Yolk-shell cationic liposomes overcome mucus and epithelial barriers for enhanced oral drug delivery

Abstract

Liposomes have garnered attention for their potential in oral drug delivery. However, they encounter obstacles when traversing the mucus and epithelial barriers of the gastrointestinal tract. Recent studies indicate that the very characteristics enabling liposomes to penetrate mucus may adversely affect their cellular uptake. In this study, we introduce a novel strategy focused on liposome biomechanical properties, specifically stiffness. Inspired by the stiffness-mediated transformation behaviour of entities like cancer cells in biological environments, we developed yolk-shell structured cationic liposomes (YS-CLip) by incorporating mesoporous silica nanoparticles.
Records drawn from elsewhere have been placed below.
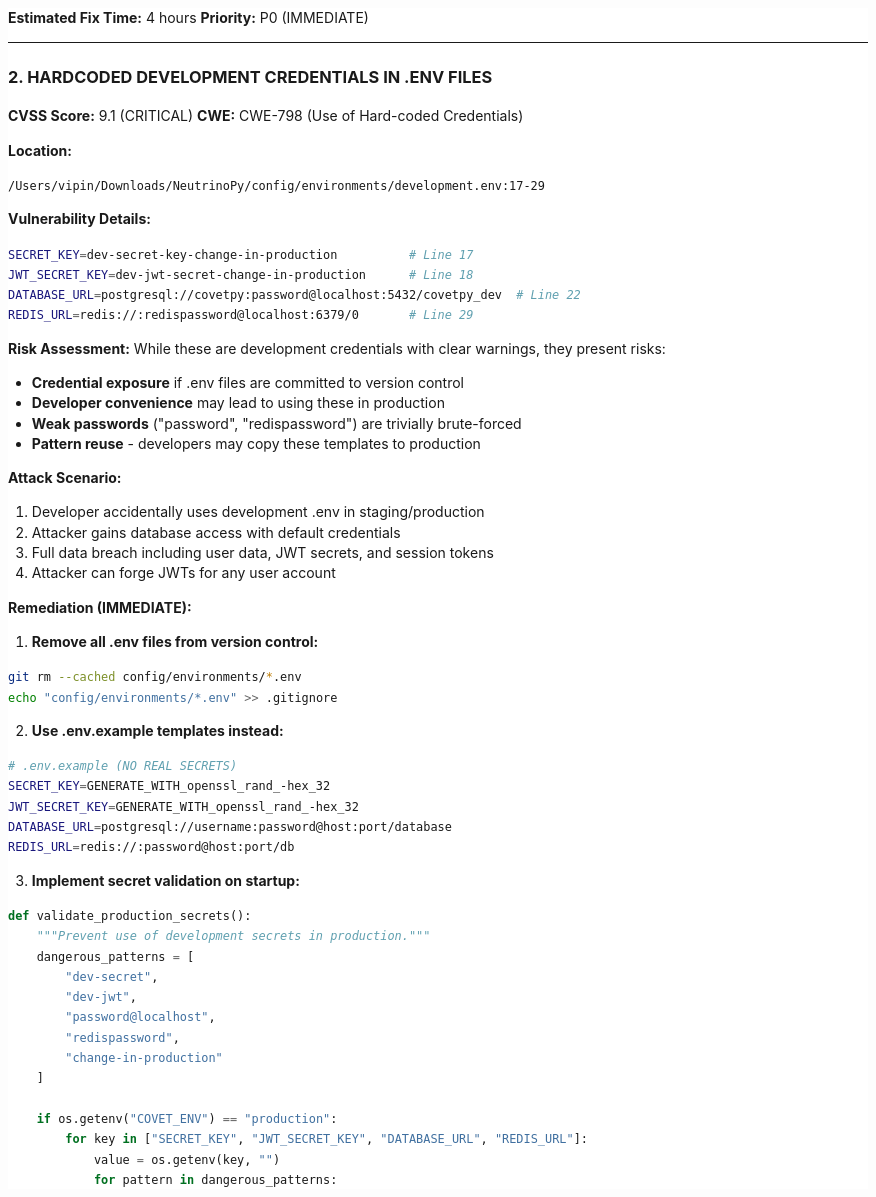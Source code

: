 **Estimated Fix Time:** 4 hours
**Priority:** P0 (IMMEDIATE)

---

### 2. HARDCODED DEVELOPMENT CREDENTIALS IN .ENV FILES

**CVSS Score:** 9.1 (CRITICAL)
**CWE:** CWE-798 (Use of Hard-coded Credentials)

**Location:**
```
/Users/vipin/Downloads/NeutrinoPy/config/environments/development.env:17-29
```

**Vulnerability Details:**
```bash
SECRET_KEY=dev-secret-key-change-in-production          # Line 17
JWT_SECRET_KEY=dev-jwt-secret-change-in-production      # Line 18
DATABASE_URL=postgresql://covetpy:password@localhost:5432/covetpy_dev  # Line 22
REDIS_URL=redis://:redispassword@localhost:6379/0       # Line 29
```

**Risk Assessment:**
While these are development credentials with clear warnings, they present risks:
- **Credential exposure** if .env files are committed to version control
- **Developer convenience** may lead to using these in production
- **Weak passwords** ("password", "redispassword") are trivially brute-forced
- **Pattern reuse** - developers may copy these templates to production

**Attack Scenario:**
1. Developer accidentally uses development .env in staging/production
2. Attacker gains database access with default credentials
3. Full data breach including user data, JWT secrets, and session tokens
4. Attacker can forge JWTs for any user account

**Remediation (IMMEDIATE):**

1. **Remove all .env files from version control:**
```bash
git rm --cached config/environments/*.env
echo "config/environments/*.env" >> .gitignore
```

2. **Use .env.example templates instead:**
```bash
# .env.example (NO REAL SECRETS)
SECRET_KEY=GENERATE_WITH_openssl_rand_-hex_32
JWT_SECRET_KEY=GENERATE_WITH_openssl_rand_-hex_32
DATABASE_URL=postgresql://username:password@host:port/database
REDIS_URL=redis://:password@host:port/db
```

3. **Implement secret validation on startup:**
```python
def validate_production_secrets():
    """Prevent use of development secrets in production."""
    dangerous_patterns = [
        "dev-secret",
        "dev-jwt",
        "password@localhost",
        "redispassword",
        "change-in-production"
    ]

    if os.getenv("COVET_ENV") == "production":
        for key in ["SECRET_KEY", "JWT_SECRET_KEY", "DATABASE_URL", "REDIS_URL"]:
            value = os.getenv(key, "")
            for pattern in dangerous_patterns:
```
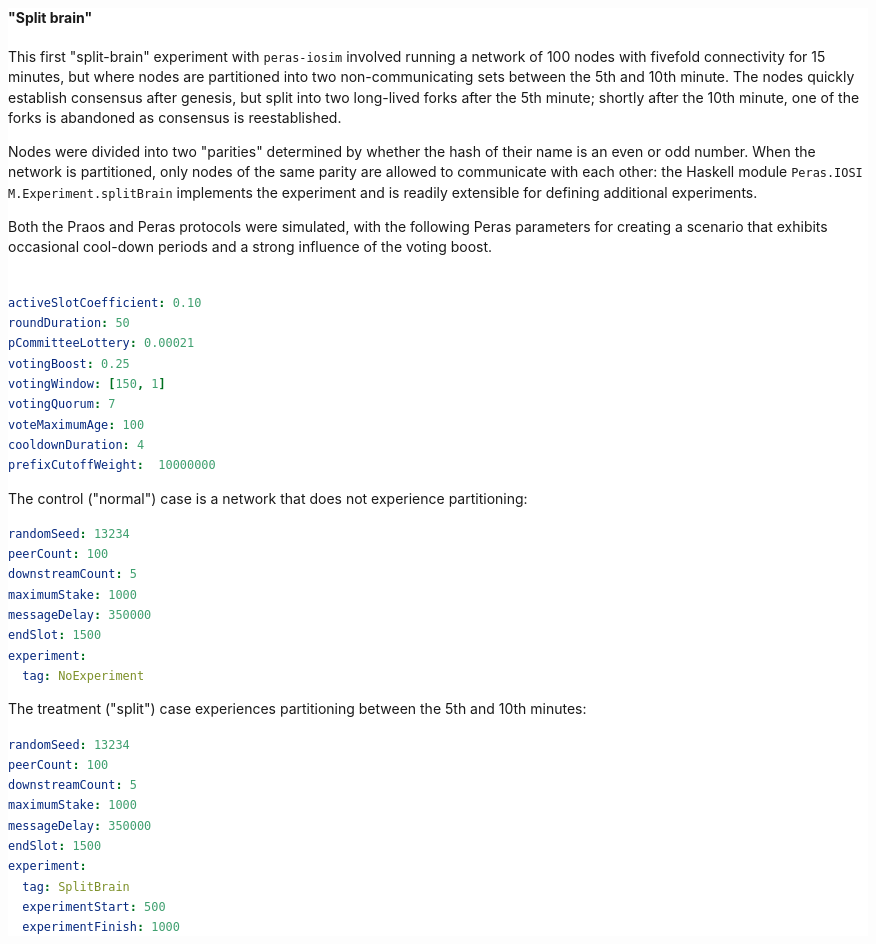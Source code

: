 #### "Split brain"

This first "split-brain" experiment with `peras-iosim` involved running a network of 100 nodes with fivefold connectivity for 15 minutes, but where nodes are partitioned into two non-communicating sets between the 5th and 10th minute. The nodes quickly establish consensus after genesis, but split into two long-lived forks after the 5th minute; shortly after the 10th minute, one of the forks is abandoned as consensus is reestablished.

Nodes were divided into two "parities" determined by whether the hash of their name is an even or odd number. When the network is partitioned, only nodes of the same parity are allowed to communicate with each other: the Haskell module `Peras.IOSIM.Experiment.splitBrain` implements the experiment and is readily extensible for defining additional experiments.

Both the Praos and Peras protocols were simulated, with the following Peras parameters for creating a scenario that exhibits occasional cool-down periods and a strong influence of the voting boost.

```yaml

activeSlotCoefficient: 0.10
roundDuration: 50
pCommitteeLottery: 0.00021
votingBoost: 0.25
votingWindow: [150, 1]
votingQuorum: 7
voteMaximumAge: 100
cooldownDuration: 4
prefixCutoffWeight:  10000000
```

The control ("normal") case is a network that does not experience partitioning:

```yaml
randomSeed: 13234
peerCount: 100
downstreamCount: 5
maximumStake: 1000
messageDelay: 350000
endSlot: 1500
experiment:
  tag: NoExperiment
```

The treatment ("split") case experiences partitioning between the 5th and 10th minutes:

```yaml
randomSeed: 13234
peerCount: 100
downstreamCount: 5
maximumStake: 1000
messageDelay: 350000
endSlot: 1500
experiment:
  tag: SplitBrain
  experimentStart: 500
  experimentFinish: 1000
```


[^2]:  This data was kindly provided by [Markus Gufler](https://www.linkedin.com/in/markus-gufler)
Compared to their single-membrane structured counterparts, the YS-CLip demonstrated higher stiffness, adopting an ellipsoidal shape after stress, facilitating rotation-enhanced mucus penetration. This facilitated simultaneous circumvention of mucus diffusion and epithelial absorption barriers. In rats, orally administered YS-CLip adeptly bypassed both mucus and intestinal impediments, leading to an amplified bioavailability of doxorubicin, outperforming both their single-membrane counterparts and certain mucus-penetrating liposomes. Collectively, our findings illuminate the pivotal role of biomechanical stiffness in liposomal formulation, endorsing YS-CLip as a prospective strategy to navigate oral drug delivery challenges.